Date: 08-12-2025
About CNP X BSI Colloquium
This one-day colloquium is a collaboration between the BSI and the CNP network. Integrating neuroscience, psychology, and computational modeling, this session explores how meta-learning and neuromodulatory mechanisms shape motivation in healthy functioning and psychopathology (e.g., ADHD, depression).
First, Dr. Massimo Silvetti (Institute of Cognitive Sciences and Technologies, Rome, Italy) will discuss how computational modeling can be used to model the brain’s meta-learning processes, focusing particularly on motivation, effort, and volatility.
The colloquium will be followed by a 2-part practical workshop (sponsored by the Computational NeuroPsychiatry Platform; CNP).
Program Overview:
13:45 - 14:45| BSI Colloquium: “Learning How the Brain Learns: A Computational Framework for Effort-based Decision-Making and Volatility and implications for Mental Health” - Dr.
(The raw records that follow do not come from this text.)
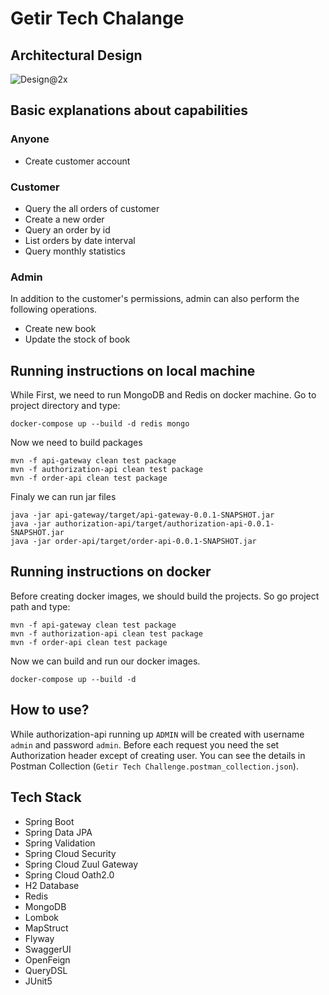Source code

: # Getir Tech Chalange

## Architectural Design

![Design@2x](https://user-images.githubusercontent.com/33653098/159524706-67c9c765-300c-48ff-8973-5a7a47071523.png)

## Basic explanations about capabilities

### Anyone

- Create customer account

### Customer

- Query the all orders of customer
- Create a new order
- Query an order by id
- List orders by date interval
- Query monthly statistics

### Admin

In addition to the customer's permissions, admin can also perform the following operations.

- Create new book
- Update the stock of book

## Running instructions on local machine

While First, we need to run MongoDB and Redis on docker machine. Go to project directory and type:

```
docker-compose up --build -d redis mongo
```

Now we need to build packages

```
mvn -f api-gateway clean test package
mvn -f authorization-api clean test package
mvn -f order-api clean test package
```

Finaly we can run jar files

```
java -jar api-gateway/target/api-gateway-0.0.1-SNAPSHOT.jar
java -jar authorization-api/target/authorization-api-0.0.1-SNAPSHOT.jar
java -jar order-api/target/order-api-0.0.1-SNAPSHOT.jar
```

## Running instructions on docker

Before creating docker images, we should build the projects. So go project path and type:

```
mvn -f api-gateway clean test package
mvn -f authorization-api clean test package
mvn -f order-api clean test package
```

Now we can build and run our docker images.

```
docker-compose up --build -d
```

## How to use?

While authorization-api running up `ADMIN` will be created with username `admin` and password `admin`. Before each
request you need the set Authorization header except of creating user.
You can see the details in Postman Collection (`Getir Tech Challenge.postman_collection.json`).

## Tech Stack

- Spring Boot
- Spring Data JPA
- Spring Validation
- Spring Cloud Security
- Spring Cloud Zuul Gateway
- Spring Cloud Oath2.0
- H2 Database
- Redis
- MongoDB
- Lombok
- MapStruct
- Flyway
- SwaggerUI
- OpenFeign
- QueryDSL
- JUnit5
Massimo Silvetti (Institute of Cognitive Sciences and Technologies, Rome, Italy)
15:00 – 15:45| Computational Modeling Workshop (Part I): Theory, architecture and mechanisms of Reinforcement Meta-Learning - Tim Vriens &
Rares Radulescu (Motivation Effort & Decision-making (MED) Lab, Behavioural Science Institute)
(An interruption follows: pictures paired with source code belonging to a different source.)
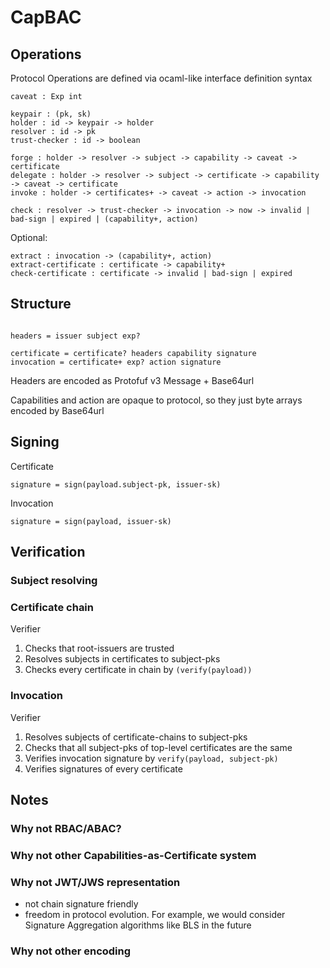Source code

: # CapBAC

## Operations

Protocol Operations are defined via ocaml-like interface definition syntax

```
caveat : Exp int

keypair : (pk, sk)
holder : id -> keypair -> holder
resolver : id -> pk
trust-checker : id -> boolean

forge : holder -> resolver -> subject -> capability -> caveat -> certificate
delegate : holder -> resolver -> subject -> certificate -> capability -> caveat -> certificate
invoke : holder -> certificates+ -> caveat -> action -> invocation

check : resolver -> trust-checker -> invocation -> now -> invalid | bad-sign | expired | (capability+, action)
```

Optional:

```
extract : invocation -> (capability+, action)
extract-certificate : certificate -> capability+
check-certificate : certificate -> invalid | bad-sign | expired
```

## Structure

```

headers = issuer subject exp?

certificate = certificate? headers capability signature 
invocation = certificate+ exp? action signature
```

Headers are encoded as Protofuf v3 Message + Base64url

Capabilities and action are opaque to protocol, so they just byte arrays encoded by Base64url

## Signing

Certificate 

```
signature = sign(payload.subject-pk, issuer-sk)
```

Invocation

```
signature = sign(payload, issuer-sk)
```


## Verification

### Subject resolving



### Certificate chain

Verifier

1. Checks that root-issuers are trusted
2. Resolves subjects in certificates to subject-pks
3. Checks every certificate in chain by `(verify(payload))`


### Invocation

Verifier

1. Resolves subjects of certificate-chains to subject-pks
2. Checks that all subject-pks of top-level certificates are the same
3. Verifies invocation signature by `verify(payload, subject-pk)`
4. Verifies signatures of every certificate


## Notes

### Why not RBAC/ABAC?

### Why not other Capabilities-as-Certificate system

### Why not JWT/JWS representation
* not chain signature friendly
* freedom in protocol evolution. For example, we would consider Signature Aggregation algorithms like BLS in the future

### Why not other encoding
16:00 – 17:15| Computational Modeling Workshop (Part II): Application of the Reinforcement Meta-Learner model - Tim Vriens &
Rares Radulescu (Motivation Effort & Decision-making Lab, Behavioural Science Institute)
Program Abstracts
Colloquium
Dr. Massimo Silvetti
Institute of Cognitive Sciences and Technologies, CNR, Rome, Italy
Every day, our brains make countless decisions—not just about what action to take, but also about how much effort to invest, how much attention to allocate, and how quickly to adapt when the environment changes. Recent findings in cognitive and computational neuroscience suggest that this process is best understood as meta-learning—the brain’s ability to tune its own learning strategies to maximize outcomes (e.g., reward and information).
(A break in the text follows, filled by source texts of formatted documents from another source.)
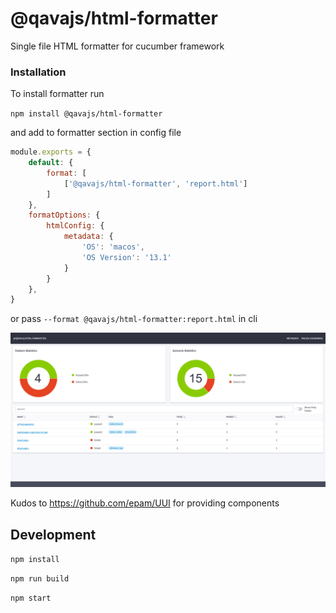 # @qavajs/html-formatter

Single file HTML formatter for cucumber framework

### Installation
To install formatter run

`npm install @qavajs/html-formatter`

and add to formatter section in config file

```javascript
module.exports = {
    default: {
        format: [
            ['@qavajs/html-formatter', 'report.html']
        ]
    },
    formatOptions: {
        htmlConfig: {
            metadata: {
                'OS': 'macos',
                'OS Version': '13.1'
            }
        }
    },
}
```

or pass `--format @qavajs/html-formatter:report.html` in cli

![](assets/qavajs_html_reporter.png)

Kudos to https://github.com/epam/UUI for providing components

## Development

`npm install`

`npm run build`

`npm start`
In this talk, Massimo Silvetti, an expert in computational modeling, will introduce the Reinforcement Meta-Learner (RML). The RML is a neurocomputational model that bridges decision-making, motivation, effort allocation, uncertainty and volatility management within a system-level neuroscience perspective. This model proposes that adaptive control of neuromodulators (i.e., dopamine and norepinephrine) allows the brain to flexibly adjust its learning and decision-making in real time, creating a feedback loop between brain dynamics and behaviour. Importantly, by tuning parameters corresponding to these key neuromodulators, the RML can simulate behaviours typically seen in disorders such as major depressive disorder (MDD; e.g., low effort allocation for reward).
Specifically, Massimo Silvetti will show how the RML explains core processes such as cognitive control and effort-based decision-making, as well as volatility estimation (detecting environmental change via prediction error and adaptive gain) in foraging decisions (choosing whether to exploit or explore). Next to this, he will discuss how the RML framework can generate mechanistic hypotheses about two high-prevalence psychiatric disorders—ADHD and MDD—and present preliminary data evaluating these predictions.
This talk is designed for researchers across disciplines—neuroscience, psychology, education, work, health, and beyond. No background in modeling is required; we will introduce key concepts like meta-learning, adaptive gain, and neuromodulators in accessible terms.
Workshop
Following the colloquium talk, a workshop will provide hands-on experience with basic modeling techniques using the RML.
The workshop consists of two sessions. The first session (45 mins) introduces the architecture and key mechanisms of the RML framework. The second session (1h 15 mins) will focus on a concrete example application of the RML model.